> _Task statement_: Restate word for word the entries below, starting with the line with "2. Capture: an" and continuing through the line with "3. Compare against". Include both of those lines and no others.

> _Data to examine_:
== Segment start ==
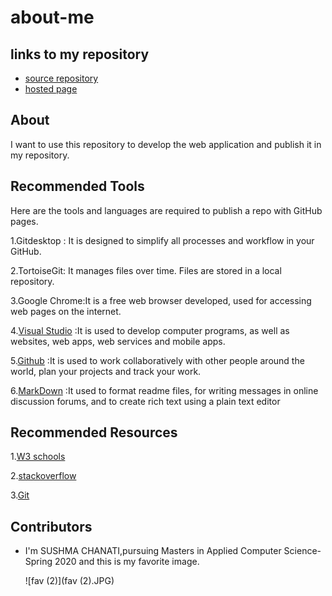 # about-me

## links to my repository
- [source repository](https://github.com/sushmachanati/about-me)
- [hosted page](https://sushmachanati.github.io/about-me/)

## About

I want to use this repository to develop the web application and publish it in my repository.

##  Recommended Tools

Here are the tools and languages are required to publish a repo with GitHub pages.

1.Gitdesktop : It is designed to simplify all processes and workflow in your GitHub.

2.TortoiseGit: It manages files over time. Files are stored in a local repository.

3.Google Chrome:It is a free web browser developed, used for accessing web pages on the internet.

4.[Visual Studio](https://visualstudio.microsoft.com/) :It is used to develop computer programs, as well as websites, web apps, web services and mobile apps.

5.[Github](https://github.com/) :It is used to work collaboratively with other people around the world, plan your projects and track your work.

6.[MarkDown](https://www.markdownguide.org/cheat-sheet/) :It used to format readme files, for writing messages in online discussion forums, and to create rich text using a plain text editor

##  Recommended Resources

1.[W3 schools](https://www.w3schools.com/)

2.[stackoverflow](https://stackoverflow.com/)

3.[Git](https://try.github.io/)

## Contributors

- I'm SUSHMA CHANATI,pursuing Masters in Applied Computer Science-Spring 2020 and this is my favorite image.

  
  
   ![fav (2)](fav (2).JPG)
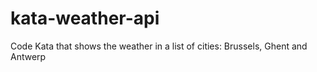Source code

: # kata-weather-api
Code Kata that shows the weather in a list of cities: Brussels, Ghent and Antwerp
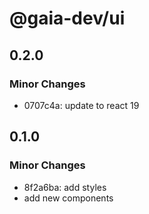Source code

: # @gaia-dev/ui

## 0.2.0

### Minor Changes

- 0707c4a: update to react 19

## 0.1.0

### Minor Changes

- 8f2a6ba: add styles
- add new components

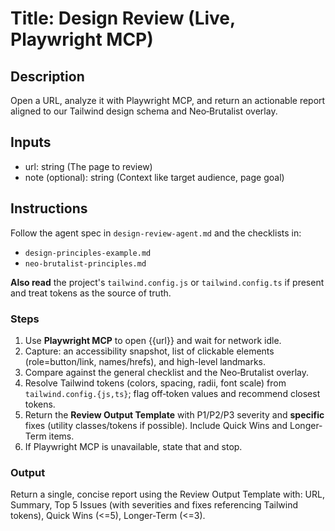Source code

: # Title: Design Review (Live, Playwright MCP)

## Description

Open a URL, analyze it with Playwright MCP, and return an actionable report aligned to our Tailwind design schema and Neo‑Brutalist overlay.

## Inputs

- url: string (The page to review)
- note (optional): string (Context like target audience, page goal)

## Instructions

Follow the agent spec in `design-review-agent.md` and the checklists in:

- `design-principles-example.md`
- `neo-brutalist-principles.md`

**Also read** the project's `tailwind.config.js` or `tailwind.config.ts` if present and treat tokens as the source of truth.

### Steps

1. Use **Playwright MCP** to open {{url}} and wait for network idle.
2. Capture: an accessibility snapshot, list of clickable elements (role=button/link, names/hrefs), and high-level landmarks.
3. Compare against the general checklist and the Neo‑Brutalist overlay.
4. Resolve Tailwind tokens (colors, spacing, radii, font scale) from `tailwind.config.{js,ts}`; flag off‑token values and recommend closest tokens.
5. Return the **Review Output Template** with P1/P2/P3 severity and **specific** fixes (utility classes/tokens if possible). Include Quick Wins and Longer-Term items.
6. If Playwright MCP is unavailable, state that and stop.

### Output

Return a single, concise report using the Review Output Template with: URL, Summary, Top 5 Issues (with severities and fixes referencing Tailwind tokens), Quick Wins (<=5), Longer-Term (<=3).

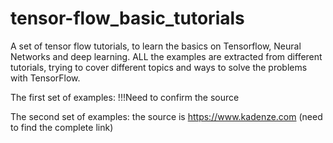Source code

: # tensor-flow_basic_tutorials
A set of tensor flow tutorials, to learn the basics on Tensorflow, Neural Networks and deep learning.
ALL the examples are extracted from different tutorials, trying to cover different topics and ways to solve the problems with TensorFlow.

The first set of examples: !!!Need to confirm the source

The second set of examples: the source is https://www.kadenze.com (need to find the complete link)
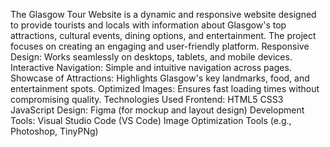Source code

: The Glasgow Tour Website is a dynamic and responsive website designed to provide tourists and locals with information about Glasgow's top attractions, cultural events, dining options, and entertainment. The project focuses on creating an engaging and user-friendly platform.
Responsive Design:
Works seamlessly on desktops, tablets, and mobile devices.
Interactive Navigation:
Simple and intuitive navigation across pages.
Showcase of Attractions:
Highlights Glasgow's key landmarks, food, and entertainment spots.
Optimized Images: 
Ensures fast loading times without compromising quality.
Technologies Used
Frontend:
HTML5
CSS3
JavaScript
Design:
Figma (for mockup and layout design)
Development Tools:
Visual Studio Code (VS Code)
Image Optimization Tools (e.g., Photoshop, TinyPNg)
== Segment end ==
> _Result of the task_:
2. Capture: an accessibility snapshot, list of clickable elements (role=button/link, names/hrefs), and high-level landmarks.
3. Compare against the general checklist and the Neo‑Brutalist overlay.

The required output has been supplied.